WHAT YOU SHOULD DO.
Filter the listing below down to the lines containing the word "MaxYear".

** Opening SUPPLIED MATERIAL block **

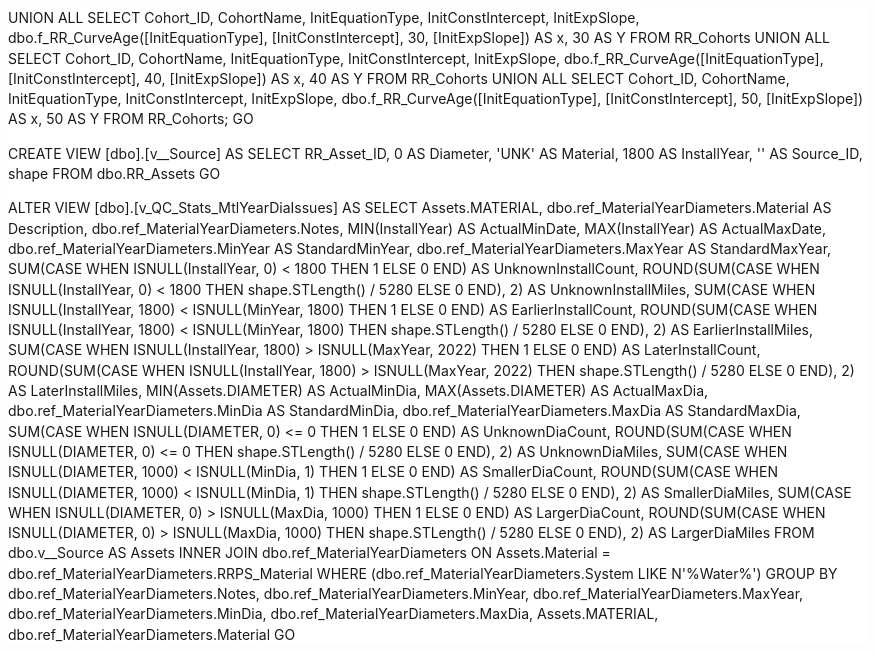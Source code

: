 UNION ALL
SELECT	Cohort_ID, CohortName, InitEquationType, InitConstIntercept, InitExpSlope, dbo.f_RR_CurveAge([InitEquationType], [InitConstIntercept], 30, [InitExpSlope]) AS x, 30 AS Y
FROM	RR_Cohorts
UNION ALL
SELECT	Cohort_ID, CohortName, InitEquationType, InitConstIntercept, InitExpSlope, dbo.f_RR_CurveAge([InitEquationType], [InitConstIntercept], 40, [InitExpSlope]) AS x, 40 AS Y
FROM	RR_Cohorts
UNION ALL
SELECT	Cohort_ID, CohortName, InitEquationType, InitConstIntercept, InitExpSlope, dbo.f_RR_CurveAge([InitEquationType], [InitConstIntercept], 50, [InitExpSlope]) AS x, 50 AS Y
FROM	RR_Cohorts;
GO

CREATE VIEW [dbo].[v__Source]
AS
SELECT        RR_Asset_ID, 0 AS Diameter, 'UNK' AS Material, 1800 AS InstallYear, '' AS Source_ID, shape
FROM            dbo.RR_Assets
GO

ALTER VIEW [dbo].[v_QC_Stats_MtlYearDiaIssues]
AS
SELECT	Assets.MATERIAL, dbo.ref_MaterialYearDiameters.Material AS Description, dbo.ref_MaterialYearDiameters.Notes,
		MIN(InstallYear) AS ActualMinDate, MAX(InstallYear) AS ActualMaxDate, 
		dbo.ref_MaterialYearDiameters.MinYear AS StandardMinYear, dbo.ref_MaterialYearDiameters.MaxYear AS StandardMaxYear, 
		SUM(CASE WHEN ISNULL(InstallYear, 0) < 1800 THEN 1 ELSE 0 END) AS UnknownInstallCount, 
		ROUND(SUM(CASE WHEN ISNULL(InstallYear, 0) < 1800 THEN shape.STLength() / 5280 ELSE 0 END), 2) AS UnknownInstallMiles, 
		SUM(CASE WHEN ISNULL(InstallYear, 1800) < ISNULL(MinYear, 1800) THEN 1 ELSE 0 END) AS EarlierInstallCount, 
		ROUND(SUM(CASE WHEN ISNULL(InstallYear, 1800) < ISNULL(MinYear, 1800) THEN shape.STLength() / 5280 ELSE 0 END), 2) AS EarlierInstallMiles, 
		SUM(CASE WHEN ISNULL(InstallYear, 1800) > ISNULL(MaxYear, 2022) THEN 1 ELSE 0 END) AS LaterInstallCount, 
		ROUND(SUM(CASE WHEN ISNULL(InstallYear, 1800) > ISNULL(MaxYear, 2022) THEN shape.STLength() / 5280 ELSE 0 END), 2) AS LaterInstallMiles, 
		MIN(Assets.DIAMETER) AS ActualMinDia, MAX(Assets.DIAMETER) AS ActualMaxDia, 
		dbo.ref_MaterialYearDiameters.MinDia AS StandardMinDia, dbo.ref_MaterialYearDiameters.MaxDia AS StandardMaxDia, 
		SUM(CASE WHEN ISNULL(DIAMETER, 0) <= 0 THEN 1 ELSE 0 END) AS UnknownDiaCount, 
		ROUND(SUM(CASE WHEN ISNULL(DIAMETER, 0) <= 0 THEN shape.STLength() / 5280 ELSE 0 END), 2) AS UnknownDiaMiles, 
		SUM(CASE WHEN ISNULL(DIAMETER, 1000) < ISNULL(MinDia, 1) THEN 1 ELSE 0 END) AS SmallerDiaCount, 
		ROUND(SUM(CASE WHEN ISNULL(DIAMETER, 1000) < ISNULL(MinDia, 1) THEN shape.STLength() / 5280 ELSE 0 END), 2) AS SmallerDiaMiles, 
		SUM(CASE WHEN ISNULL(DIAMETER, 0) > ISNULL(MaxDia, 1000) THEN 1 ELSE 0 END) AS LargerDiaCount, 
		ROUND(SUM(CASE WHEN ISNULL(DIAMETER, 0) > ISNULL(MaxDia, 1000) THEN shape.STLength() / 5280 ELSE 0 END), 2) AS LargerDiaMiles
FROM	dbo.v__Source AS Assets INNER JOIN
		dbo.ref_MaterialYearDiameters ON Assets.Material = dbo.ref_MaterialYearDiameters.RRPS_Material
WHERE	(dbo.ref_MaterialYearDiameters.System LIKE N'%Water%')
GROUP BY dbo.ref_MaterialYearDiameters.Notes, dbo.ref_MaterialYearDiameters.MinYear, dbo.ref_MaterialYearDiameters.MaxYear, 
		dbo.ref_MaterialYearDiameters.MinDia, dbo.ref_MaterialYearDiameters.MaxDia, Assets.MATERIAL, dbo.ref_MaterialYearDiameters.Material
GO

** Closing SUPPLIED MATERIAL block **
** Opening SUPPLIED MATERIAL block **

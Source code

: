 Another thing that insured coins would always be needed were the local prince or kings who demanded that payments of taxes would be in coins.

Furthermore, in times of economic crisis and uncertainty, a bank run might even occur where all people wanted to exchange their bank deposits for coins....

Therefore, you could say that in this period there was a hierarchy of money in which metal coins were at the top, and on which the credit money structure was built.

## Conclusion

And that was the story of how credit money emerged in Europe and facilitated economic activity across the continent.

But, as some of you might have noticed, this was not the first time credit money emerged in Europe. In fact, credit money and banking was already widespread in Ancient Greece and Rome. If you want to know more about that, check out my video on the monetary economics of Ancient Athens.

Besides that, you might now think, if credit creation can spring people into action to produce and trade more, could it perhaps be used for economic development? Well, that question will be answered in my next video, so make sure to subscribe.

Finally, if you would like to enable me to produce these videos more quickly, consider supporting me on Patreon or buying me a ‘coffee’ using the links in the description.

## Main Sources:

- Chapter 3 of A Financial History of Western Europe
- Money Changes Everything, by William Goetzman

** Closing SUPPLIED MATERIAL block **
** Opening SUPPLIED MATERIAL block **

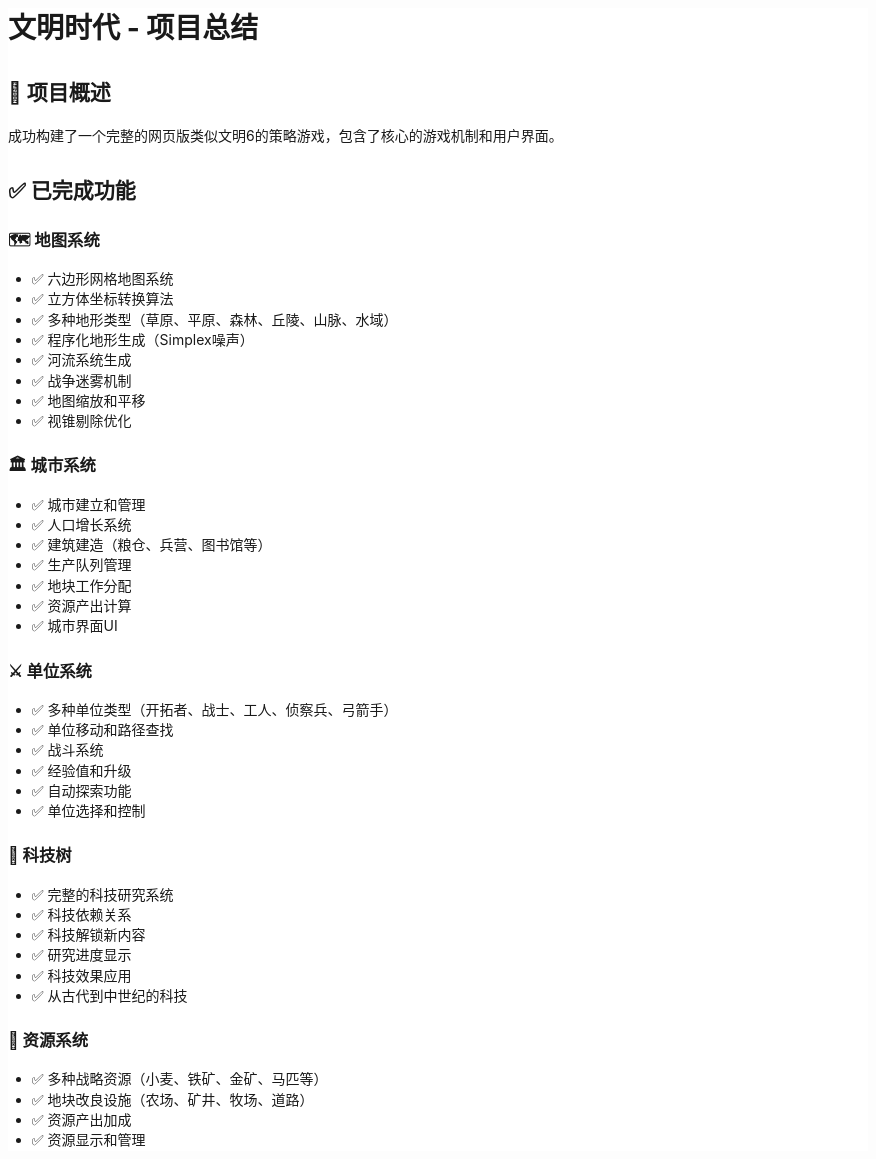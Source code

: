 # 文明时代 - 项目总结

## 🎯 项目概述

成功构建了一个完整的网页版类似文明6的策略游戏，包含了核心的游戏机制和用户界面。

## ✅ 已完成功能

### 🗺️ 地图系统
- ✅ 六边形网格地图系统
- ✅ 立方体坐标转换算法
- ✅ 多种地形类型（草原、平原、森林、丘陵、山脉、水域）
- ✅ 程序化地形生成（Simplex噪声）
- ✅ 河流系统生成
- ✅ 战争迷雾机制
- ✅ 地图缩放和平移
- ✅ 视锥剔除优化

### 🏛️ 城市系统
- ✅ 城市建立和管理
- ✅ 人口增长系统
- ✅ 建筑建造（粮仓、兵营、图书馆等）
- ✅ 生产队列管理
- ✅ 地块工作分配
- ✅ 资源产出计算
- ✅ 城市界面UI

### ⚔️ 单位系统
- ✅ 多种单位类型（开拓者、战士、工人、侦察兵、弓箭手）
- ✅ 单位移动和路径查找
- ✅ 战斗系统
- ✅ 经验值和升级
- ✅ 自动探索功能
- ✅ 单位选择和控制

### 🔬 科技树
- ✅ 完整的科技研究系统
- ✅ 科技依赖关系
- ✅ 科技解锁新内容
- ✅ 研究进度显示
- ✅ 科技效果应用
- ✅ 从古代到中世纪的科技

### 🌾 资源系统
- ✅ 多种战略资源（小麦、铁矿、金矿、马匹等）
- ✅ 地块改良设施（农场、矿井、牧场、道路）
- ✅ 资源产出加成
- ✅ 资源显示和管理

** Closing SUPPLIED MATERIAL block **

EXERCISE ANSWER.
		dbo.ref_MaterialYearDiameters.MinYear AS StandardMinYear, dbo.ref_MaterialYearDiameters.MaxYear AS StandardMaxYear, 
		SUM(CASE WHEN ISNULL(InstallYear, 1800) > ISNULL(MaxYear, 2022) THEN 1 ELSE 0 END) AS LaterInstallCount, 
		ROUND(SUM(CASE WHEN ISNULL(InstallYear, 1800) > ISNULL(MaxYear, 2022) THEN shape.STLength() / 5280 ELSE 0 END), 2) AS LaterInstallMiles, 
GROUP BY dbo.ref_MaterialYearDiameters.Notes, dbo.ref_MaterialYearDiameters.MinYear, dbo.ref_MaterialYearDiameters.MaxYear, 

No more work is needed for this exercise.